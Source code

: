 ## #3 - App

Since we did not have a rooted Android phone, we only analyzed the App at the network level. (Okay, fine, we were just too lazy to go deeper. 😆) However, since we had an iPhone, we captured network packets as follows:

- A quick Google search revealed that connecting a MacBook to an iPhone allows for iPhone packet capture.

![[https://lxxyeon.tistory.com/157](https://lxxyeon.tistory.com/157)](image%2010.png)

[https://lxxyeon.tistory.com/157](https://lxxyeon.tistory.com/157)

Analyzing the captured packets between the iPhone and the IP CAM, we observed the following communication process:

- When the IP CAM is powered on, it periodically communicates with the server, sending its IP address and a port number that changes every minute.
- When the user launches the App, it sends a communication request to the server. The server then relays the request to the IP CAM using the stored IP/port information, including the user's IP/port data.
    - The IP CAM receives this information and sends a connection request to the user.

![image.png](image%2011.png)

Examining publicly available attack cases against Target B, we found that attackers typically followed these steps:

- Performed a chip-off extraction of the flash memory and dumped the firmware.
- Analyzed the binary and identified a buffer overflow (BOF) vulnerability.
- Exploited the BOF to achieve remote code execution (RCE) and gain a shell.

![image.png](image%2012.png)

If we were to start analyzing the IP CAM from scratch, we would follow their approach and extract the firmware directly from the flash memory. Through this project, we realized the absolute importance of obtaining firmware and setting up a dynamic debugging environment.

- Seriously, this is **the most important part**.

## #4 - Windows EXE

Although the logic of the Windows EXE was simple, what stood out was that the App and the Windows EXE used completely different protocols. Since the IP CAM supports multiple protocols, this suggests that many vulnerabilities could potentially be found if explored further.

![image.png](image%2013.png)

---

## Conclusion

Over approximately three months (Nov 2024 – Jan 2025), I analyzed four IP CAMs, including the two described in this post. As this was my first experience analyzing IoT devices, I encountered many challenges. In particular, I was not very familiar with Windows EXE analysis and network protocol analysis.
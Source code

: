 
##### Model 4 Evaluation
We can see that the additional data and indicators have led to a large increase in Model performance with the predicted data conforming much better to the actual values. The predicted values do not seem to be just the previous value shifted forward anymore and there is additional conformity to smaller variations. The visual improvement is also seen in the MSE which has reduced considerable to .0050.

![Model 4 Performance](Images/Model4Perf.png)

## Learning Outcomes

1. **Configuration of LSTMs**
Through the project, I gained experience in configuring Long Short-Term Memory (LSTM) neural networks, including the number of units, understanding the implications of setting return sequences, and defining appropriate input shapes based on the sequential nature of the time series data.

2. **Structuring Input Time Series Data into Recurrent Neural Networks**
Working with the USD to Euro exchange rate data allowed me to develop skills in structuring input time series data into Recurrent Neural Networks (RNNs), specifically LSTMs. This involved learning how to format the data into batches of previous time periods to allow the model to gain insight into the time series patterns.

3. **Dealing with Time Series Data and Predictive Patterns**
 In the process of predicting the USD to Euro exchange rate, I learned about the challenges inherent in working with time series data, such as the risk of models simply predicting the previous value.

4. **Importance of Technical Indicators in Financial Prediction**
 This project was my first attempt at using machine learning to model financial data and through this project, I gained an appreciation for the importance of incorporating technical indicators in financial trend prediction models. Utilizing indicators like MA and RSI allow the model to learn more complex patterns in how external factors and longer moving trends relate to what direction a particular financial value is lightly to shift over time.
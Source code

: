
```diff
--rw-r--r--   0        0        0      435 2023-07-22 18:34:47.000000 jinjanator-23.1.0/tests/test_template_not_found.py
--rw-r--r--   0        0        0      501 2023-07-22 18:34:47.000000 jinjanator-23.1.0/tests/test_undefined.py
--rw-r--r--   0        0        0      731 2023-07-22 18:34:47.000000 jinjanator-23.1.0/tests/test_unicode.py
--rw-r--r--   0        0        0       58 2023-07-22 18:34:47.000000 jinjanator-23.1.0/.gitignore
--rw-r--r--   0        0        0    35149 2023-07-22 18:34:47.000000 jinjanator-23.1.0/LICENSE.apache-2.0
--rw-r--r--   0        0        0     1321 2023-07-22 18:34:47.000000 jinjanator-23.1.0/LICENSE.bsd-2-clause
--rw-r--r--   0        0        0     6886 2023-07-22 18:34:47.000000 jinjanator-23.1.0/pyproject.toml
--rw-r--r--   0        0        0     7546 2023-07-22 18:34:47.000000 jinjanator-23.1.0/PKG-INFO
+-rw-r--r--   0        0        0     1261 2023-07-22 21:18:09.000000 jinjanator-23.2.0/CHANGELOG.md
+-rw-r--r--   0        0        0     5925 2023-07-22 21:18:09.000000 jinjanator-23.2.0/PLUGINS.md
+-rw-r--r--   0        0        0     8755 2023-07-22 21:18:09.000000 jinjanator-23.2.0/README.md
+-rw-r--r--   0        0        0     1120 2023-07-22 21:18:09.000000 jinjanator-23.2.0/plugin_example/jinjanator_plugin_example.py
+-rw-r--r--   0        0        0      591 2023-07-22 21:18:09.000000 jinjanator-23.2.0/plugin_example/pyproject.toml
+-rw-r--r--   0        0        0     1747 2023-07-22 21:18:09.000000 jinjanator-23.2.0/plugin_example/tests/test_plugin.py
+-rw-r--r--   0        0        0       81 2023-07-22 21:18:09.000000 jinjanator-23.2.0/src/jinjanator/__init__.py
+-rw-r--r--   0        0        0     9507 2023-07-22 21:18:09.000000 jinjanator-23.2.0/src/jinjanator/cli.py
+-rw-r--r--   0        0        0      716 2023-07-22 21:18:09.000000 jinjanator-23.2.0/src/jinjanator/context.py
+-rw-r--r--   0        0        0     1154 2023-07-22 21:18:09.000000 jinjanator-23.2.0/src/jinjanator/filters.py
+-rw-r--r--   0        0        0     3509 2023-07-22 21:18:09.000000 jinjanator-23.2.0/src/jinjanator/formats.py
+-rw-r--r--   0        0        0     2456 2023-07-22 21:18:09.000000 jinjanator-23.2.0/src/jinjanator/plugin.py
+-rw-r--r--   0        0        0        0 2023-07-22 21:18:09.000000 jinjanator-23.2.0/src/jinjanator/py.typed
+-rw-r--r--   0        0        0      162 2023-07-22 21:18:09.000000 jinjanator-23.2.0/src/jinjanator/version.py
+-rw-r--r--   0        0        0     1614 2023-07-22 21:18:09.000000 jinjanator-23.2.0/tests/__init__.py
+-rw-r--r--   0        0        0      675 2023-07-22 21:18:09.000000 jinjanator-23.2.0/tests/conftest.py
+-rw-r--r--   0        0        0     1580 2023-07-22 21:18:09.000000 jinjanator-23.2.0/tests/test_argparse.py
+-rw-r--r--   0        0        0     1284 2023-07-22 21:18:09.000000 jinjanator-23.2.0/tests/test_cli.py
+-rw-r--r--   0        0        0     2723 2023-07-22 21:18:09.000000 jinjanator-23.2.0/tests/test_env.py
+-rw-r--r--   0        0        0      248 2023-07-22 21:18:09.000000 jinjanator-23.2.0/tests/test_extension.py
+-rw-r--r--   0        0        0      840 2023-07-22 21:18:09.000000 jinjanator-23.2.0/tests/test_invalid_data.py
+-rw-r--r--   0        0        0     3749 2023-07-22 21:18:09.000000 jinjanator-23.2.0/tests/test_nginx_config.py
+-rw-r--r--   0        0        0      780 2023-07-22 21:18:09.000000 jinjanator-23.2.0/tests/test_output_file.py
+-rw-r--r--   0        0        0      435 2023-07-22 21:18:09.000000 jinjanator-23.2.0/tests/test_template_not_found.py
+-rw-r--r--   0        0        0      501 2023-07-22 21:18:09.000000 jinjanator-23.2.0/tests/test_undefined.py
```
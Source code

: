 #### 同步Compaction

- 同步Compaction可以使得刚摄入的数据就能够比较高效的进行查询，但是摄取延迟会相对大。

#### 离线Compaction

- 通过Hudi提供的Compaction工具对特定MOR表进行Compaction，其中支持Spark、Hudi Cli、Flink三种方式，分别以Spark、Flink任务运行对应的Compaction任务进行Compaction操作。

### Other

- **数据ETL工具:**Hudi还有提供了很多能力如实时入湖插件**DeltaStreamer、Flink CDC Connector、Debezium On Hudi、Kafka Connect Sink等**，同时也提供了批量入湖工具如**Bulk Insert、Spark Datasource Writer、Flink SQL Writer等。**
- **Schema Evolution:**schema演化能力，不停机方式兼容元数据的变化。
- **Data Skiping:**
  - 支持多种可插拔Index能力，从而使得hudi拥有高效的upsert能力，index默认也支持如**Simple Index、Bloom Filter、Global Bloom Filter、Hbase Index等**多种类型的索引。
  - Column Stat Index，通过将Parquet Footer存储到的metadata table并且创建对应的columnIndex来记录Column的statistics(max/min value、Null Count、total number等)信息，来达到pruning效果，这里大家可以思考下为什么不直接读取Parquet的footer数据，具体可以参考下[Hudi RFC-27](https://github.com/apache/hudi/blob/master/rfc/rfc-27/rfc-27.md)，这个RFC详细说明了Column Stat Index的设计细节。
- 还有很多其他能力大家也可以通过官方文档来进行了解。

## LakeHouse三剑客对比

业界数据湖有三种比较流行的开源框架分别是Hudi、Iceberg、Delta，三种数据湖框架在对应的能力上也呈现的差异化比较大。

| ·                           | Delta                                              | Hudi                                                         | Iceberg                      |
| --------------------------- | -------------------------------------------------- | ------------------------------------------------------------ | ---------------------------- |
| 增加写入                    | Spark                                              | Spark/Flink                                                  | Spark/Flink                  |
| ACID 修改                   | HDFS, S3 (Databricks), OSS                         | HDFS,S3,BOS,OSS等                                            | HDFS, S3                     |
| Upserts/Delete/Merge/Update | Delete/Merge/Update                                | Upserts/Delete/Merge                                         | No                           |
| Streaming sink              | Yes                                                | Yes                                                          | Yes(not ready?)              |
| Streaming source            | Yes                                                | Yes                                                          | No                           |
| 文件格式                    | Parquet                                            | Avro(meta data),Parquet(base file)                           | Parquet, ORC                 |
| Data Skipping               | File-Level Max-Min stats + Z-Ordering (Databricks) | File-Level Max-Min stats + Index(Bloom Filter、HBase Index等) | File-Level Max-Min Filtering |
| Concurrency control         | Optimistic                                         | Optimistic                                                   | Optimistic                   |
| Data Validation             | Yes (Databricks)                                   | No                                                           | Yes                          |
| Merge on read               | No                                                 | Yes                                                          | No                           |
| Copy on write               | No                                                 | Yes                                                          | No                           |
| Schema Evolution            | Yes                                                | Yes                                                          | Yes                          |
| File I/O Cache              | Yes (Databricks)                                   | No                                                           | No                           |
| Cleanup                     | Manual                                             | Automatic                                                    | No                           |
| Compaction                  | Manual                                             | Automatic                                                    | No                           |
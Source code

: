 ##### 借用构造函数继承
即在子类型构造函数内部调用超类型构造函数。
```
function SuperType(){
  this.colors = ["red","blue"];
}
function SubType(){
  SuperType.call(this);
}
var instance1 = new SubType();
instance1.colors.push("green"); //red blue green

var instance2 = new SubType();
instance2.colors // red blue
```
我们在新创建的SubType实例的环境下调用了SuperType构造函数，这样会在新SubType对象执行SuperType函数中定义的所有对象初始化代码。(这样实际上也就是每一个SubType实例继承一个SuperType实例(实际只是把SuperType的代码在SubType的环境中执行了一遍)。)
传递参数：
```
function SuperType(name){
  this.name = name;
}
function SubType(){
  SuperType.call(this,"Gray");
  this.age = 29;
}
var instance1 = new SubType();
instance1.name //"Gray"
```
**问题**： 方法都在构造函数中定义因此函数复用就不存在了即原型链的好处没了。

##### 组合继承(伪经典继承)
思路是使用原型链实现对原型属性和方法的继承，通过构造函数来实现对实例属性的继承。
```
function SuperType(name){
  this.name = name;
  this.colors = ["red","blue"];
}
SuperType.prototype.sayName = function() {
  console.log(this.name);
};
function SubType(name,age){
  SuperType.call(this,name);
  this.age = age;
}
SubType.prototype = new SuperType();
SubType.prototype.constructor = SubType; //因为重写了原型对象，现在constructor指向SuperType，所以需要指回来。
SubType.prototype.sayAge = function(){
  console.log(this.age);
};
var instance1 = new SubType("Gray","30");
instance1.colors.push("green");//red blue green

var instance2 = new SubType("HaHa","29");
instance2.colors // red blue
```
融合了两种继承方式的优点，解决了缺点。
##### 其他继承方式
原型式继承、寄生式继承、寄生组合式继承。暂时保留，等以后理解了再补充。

- - - - -

## Task to carry out:
Show all lines in the entries above where the string "user" appears.

## Completed task:
- When the user launches the App, it sends a communication request to the server. The server then relays the request to the IP CAM using the stored IP/port information, including the user's IP/port data.
    - The IP CAM receives this information and sends a connection request to the user.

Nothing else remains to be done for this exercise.